→ **Work request**: Write out the data that follows. Keep every character unchanged.

<<<<

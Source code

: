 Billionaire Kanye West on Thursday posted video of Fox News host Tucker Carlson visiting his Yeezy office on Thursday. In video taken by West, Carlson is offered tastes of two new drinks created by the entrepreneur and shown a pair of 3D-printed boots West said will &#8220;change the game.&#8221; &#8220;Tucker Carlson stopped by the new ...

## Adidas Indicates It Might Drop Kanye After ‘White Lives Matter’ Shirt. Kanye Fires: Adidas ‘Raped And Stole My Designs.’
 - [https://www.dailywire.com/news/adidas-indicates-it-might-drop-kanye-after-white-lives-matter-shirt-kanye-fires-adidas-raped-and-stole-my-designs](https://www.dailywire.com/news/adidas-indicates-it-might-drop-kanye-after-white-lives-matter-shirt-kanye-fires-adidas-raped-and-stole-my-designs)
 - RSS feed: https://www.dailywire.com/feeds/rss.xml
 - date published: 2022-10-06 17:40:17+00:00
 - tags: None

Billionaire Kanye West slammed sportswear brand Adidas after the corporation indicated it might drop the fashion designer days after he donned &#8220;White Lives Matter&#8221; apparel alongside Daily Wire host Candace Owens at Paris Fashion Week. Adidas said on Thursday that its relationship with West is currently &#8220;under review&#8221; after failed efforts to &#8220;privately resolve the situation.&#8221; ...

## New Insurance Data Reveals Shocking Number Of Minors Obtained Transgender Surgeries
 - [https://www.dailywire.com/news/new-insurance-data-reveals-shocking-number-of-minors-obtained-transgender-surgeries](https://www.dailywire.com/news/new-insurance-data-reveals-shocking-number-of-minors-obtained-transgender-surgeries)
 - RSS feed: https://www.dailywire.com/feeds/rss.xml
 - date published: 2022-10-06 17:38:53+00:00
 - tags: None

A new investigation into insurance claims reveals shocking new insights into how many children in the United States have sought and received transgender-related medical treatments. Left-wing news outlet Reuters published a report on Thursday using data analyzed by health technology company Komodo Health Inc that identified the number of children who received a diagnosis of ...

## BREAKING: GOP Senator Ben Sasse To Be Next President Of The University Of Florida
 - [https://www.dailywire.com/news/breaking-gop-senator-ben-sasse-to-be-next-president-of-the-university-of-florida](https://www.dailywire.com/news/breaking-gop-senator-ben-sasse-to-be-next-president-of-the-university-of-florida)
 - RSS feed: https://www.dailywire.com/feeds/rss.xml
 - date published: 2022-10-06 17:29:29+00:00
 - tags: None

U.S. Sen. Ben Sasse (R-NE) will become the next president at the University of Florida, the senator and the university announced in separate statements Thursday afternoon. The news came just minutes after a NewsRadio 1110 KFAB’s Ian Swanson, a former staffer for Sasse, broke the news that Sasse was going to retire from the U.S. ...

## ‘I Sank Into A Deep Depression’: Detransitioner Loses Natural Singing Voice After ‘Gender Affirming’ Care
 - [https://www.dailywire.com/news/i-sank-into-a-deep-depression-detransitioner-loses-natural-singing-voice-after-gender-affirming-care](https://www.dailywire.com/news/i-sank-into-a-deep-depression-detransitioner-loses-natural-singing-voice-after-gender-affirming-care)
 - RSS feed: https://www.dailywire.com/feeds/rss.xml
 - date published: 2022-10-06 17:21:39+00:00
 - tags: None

>>>>

→ **Solution to the exercise**:
Source code

: Billionaire Kanye West on Thursday posted video of Fox News host Tucker Carlson visiting his Yeezy office on Thursday. In video taken by West, Carlson is offered tastes of two new drinks created by the entrepreneur and shown a pair of 3D-printed boots West said will &#8220;change the game.&#8221; &#8220;Tucker Carlson stopped by the new ...

## Adidas Indicates It Might Drop Kanye After ‘White Lives Matter’ Shirt. Kanye Fires: Adidas ‘Raped And Stole My Designs.’
 - [https://www.dailywire.com/news/adidas-indicates-it-might-drop-kanye-after-white-lives-matter-shirt-kanye-fires-adidas-raped-and-stole-my-designs](https://www.dailywire.com/news/adidas-indicates-it-might-drop-kanye-after-white-lives-matter-shirt-kanye-fires-adidas-raped-and-stole-my-designs)
 - RSS feed: https://www.dailywire.com/feeds/rss.xml
 - date published: 2022-10-06 17:40:17+00:00
 - tags: None

Billionaire Kanye West slammed sportswear brand Adidas after the corporation indicated it might drop the fashion designer days after he donned &#8220;White Lives Matter&#8221; apparel alongside Daily Wire host Candace Owens at Paris Fashion Week. Adidas said on Thursday that its relationship with West is currently &#8220;under review&#8221; after failed efforts to &#8220;privately resolve the situation.&#8221; ...

## New Insurance Data Reveals Shocking Number Of Minors Obtained Transgender Surgeries
 - [https://www.dailywire.com/news/new-insurance-data-reveals-shocking-number-of-minors-obtained-transgender-surgeries](https://www.dailywire.com/news/new-insurance-data-reveals-shocking-number-of-minors-obtained-transgender-surgeries)
 - RSS feed: https://www.dailywire.com/feeds/rss.xml
 - date published: 2022-10-06 17:38:53+00:00
 - tags: None

A new investigation into insurance claims reveals shocking new insights into how many children in the United States have sought and received transgender-related medical treatments. Left-wing news outlet Reuters published a report on Thursday using data analyzed by health technology company Komodo Health Inc that identified the number of children who received a diagnosis of ...

## BREAKING: GOP Senator Ben Sasse To Be Next President Of The University Of Florida
 - [https://www.dailywire.com/news/breaking-gop-senator-ben-sasse-to-be-next-president-of-the-university-of-florida](https://www.dailywire.com/news/breaking-gop-senator-ben-sasse-to-be-next-president-of-the-university-of-florida)
 - RSS feed: https://www.dailywire.com/feeds/rss.xml
 - date published: 2022-10-06 17:29:29+00:00
 - tags: None

U.S. Sen. Ben Sasse (R-NE) will become the next president at the University of Florida, the senator and the university announced in separate statements Thursday afternoon. The news came just minutes after a NewsRadio 1110 KFAB’s Ian Swanson, a former staffer for Sasse, broke the news that Sasse was going to retire from the U.S. ...

## ‘I Sank Into A Deep Depression’: Detransitioner Loses Natural Singing Voice After ‘Gender Affirming’ Care
 - [https://www.dailywire.com/news/i-sank-into-a-deep-depression-detransitioner-loses-natural-singing-voice-after-gender-affirming-care](https://www.dailywire.com/news/i-sank-into-a-deep-depression-detransitioner-loses-natural-singing-voice-after-gender-affirming-care)
 - RSS feed: https://www.dailywire.com/feeds/rss.xml
 - date published: 2022-10-06 17:21:39+00:00
 - tags: None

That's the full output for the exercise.